I was just clarifying the 30 minutes with Ms. May, because originally it was 30 minutes for all witnesses, but I think she's suggesting 30 minutes for each witness. I would agree with what John just said. If I look at a panel of five witnesses, we'd potentially be two and a half hours into the meeting before we would start to have the exchange. I'm someone who, over time, has enjoyed the exchange—not necessarily more than the opening statements sometimes, but it's an exchange, and you can probe into something that's been said.

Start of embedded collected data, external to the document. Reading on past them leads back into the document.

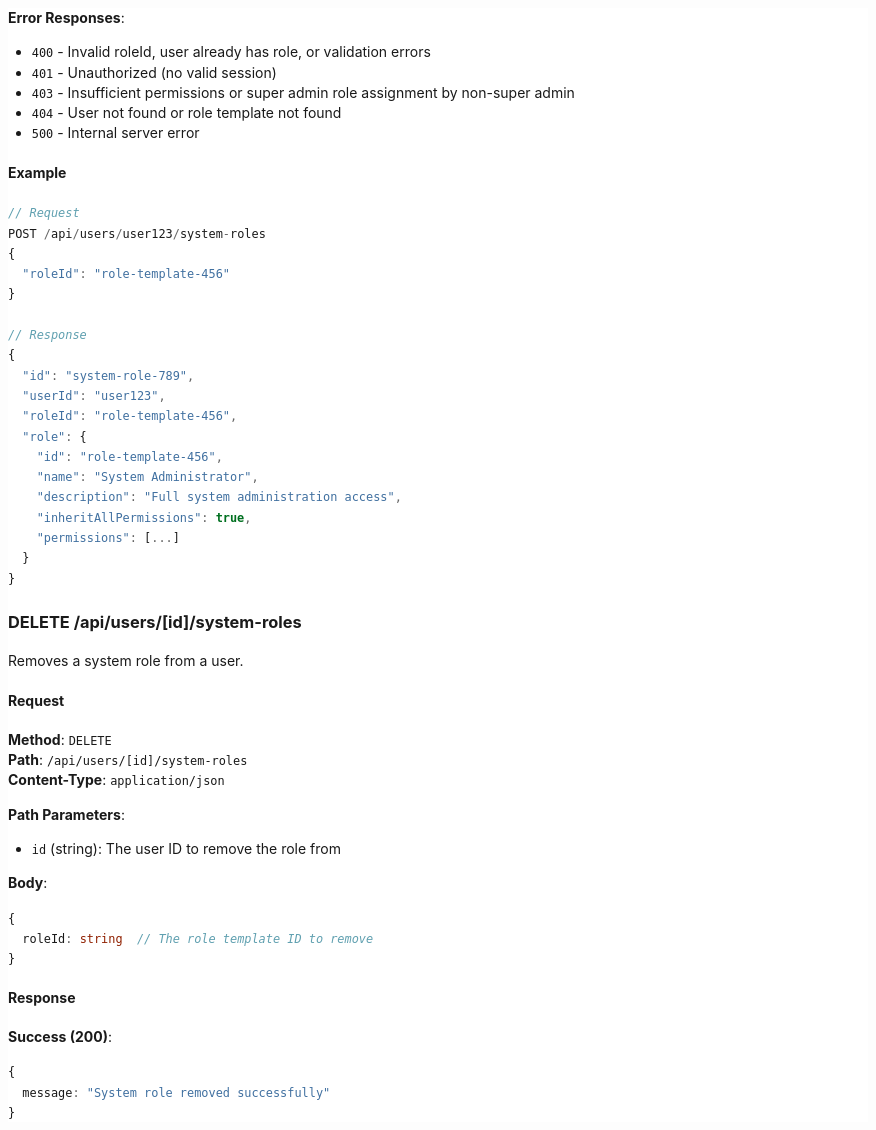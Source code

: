 **Error Responses**:
- `400` - Invalid roleId, user already has role, or validation errors
- `401` - Unauthorized (no valid session)
- `403` - Insufficient permissions or super admin role assignment by non-super admin
- `404` - User not found or role template not found
- `500` - Internal server error

#### Example

```typescript
// Request
POST /api/users/user123/system-roles
{
  "roleId": "role-template-456"
}

// Response
{
  "id": "system-role-789",
  "userId": "user123", 
  "roleId": "role-template-456",
  "role": {
    "id": "role-template-456",
    "name": "System Administrator",
    "description": "Full system administration access",
    "inheritAllPermissions": true,
    "permissions": [...]
  }
}
```

### DELETE /api/users/[id]/system-roles

Removes a system role from a user.

#### Request

**Method**: `DELETE`  
**Path**: `/api/users/[id]/system-roles`  
**Content-Type**: `application/json`

**Path Parameters**:
- `id` (string): The user ID to remove the role from

**Body**:
```typescript
{
  roleId: string  // The role template ID to remove
}
```

#### Response

**Success (200)**:
```typescript
{
  message: "System role removed successfully"
}
```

Mr. Chair, since we've deferred one aspect of how the committee is going to function with witnesses and how we're going to allot time for questions and arrange the lineup, I suggest that we also send this matter to them. As was said earlier, the two are in fact connected. If we do end up including a public piece in our lineup—or if we don't—it will affect the timing allocation. We could go through this whole debate now and pass a motion to allot this many minutes here and this many minutes there, but if the subcommittee decides to do something different, we're back to the same conversation. Then we would have to adjust what we decided on.
Why not send both these questions to the subcommittee? That's a typical job for a steering committee. They'll come back to us, of course; it will always be put back to the main committee to decide to agree to or modify whatever the steering committee comes up with. It's better than spending all of our time here today doing that.